▶ [Extracted records]
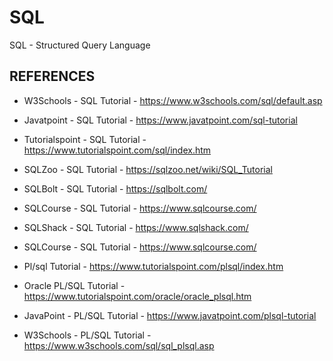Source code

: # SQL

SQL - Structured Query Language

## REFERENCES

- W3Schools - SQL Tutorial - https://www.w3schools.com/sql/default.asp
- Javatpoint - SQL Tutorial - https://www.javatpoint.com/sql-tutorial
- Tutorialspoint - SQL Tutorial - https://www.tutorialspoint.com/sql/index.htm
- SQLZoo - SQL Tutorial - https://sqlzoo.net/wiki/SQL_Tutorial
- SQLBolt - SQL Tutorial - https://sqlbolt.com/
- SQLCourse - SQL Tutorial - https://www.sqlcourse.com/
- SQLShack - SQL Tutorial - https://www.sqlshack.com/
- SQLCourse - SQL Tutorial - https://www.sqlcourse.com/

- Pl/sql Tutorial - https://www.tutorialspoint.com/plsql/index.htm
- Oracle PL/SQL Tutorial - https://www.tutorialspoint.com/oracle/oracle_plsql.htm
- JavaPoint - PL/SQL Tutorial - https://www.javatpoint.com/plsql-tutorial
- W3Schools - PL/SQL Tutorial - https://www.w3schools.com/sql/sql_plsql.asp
==
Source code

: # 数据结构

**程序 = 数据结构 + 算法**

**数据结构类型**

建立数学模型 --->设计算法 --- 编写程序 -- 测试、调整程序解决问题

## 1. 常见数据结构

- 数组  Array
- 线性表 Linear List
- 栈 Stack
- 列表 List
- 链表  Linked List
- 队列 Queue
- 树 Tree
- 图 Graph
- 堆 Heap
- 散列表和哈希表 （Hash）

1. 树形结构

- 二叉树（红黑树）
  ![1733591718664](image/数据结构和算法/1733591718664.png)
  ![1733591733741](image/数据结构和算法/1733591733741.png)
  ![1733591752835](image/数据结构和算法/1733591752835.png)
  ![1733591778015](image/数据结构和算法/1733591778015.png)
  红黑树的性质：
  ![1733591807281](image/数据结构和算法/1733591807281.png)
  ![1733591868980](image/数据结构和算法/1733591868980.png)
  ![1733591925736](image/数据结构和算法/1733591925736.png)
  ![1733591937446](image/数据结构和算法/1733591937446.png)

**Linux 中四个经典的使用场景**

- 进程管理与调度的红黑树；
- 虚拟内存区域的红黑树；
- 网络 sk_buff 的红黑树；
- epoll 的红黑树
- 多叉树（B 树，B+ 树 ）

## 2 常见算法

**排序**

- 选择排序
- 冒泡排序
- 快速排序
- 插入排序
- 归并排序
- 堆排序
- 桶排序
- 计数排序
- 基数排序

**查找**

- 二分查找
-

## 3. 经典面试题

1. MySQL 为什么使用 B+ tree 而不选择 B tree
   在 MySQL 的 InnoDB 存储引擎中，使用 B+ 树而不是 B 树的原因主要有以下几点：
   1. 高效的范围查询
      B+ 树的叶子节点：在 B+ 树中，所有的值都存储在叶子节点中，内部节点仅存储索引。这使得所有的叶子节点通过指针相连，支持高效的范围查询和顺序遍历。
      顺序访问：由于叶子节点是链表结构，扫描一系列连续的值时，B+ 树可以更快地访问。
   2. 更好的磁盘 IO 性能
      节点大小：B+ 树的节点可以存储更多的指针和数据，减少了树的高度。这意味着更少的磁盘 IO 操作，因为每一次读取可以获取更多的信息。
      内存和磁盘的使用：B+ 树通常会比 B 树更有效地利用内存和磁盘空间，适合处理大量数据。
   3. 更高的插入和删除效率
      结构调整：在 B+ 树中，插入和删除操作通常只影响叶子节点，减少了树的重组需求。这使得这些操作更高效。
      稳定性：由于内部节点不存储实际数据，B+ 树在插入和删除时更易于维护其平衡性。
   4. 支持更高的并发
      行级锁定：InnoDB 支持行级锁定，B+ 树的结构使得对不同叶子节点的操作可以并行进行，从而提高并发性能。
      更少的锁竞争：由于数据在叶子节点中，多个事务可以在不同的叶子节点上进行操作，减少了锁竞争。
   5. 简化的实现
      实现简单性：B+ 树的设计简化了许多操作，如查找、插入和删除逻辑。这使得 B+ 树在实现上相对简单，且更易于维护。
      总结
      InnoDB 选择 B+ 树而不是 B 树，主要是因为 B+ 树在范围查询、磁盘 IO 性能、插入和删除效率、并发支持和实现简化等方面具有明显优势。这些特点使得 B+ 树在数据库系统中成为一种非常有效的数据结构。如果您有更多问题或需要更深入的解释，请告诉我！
--
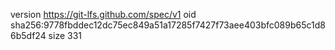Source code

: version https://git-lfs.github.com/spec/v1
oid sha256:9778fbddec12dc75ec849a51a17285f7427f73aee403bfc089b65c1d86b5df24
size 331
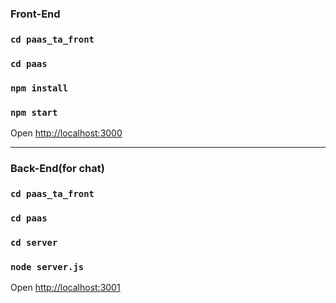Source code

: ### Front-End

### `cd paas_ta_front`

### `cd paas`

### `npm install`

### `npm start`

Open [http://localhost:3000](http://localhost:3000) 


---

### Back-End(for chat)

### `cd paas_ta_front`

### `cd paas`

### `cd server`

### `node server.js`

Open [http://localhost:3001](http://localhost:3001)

▶ [Work to complete]
Report how many lines in the data above contain "数据结构和算法", without any other words.

▶ [Answer space]
8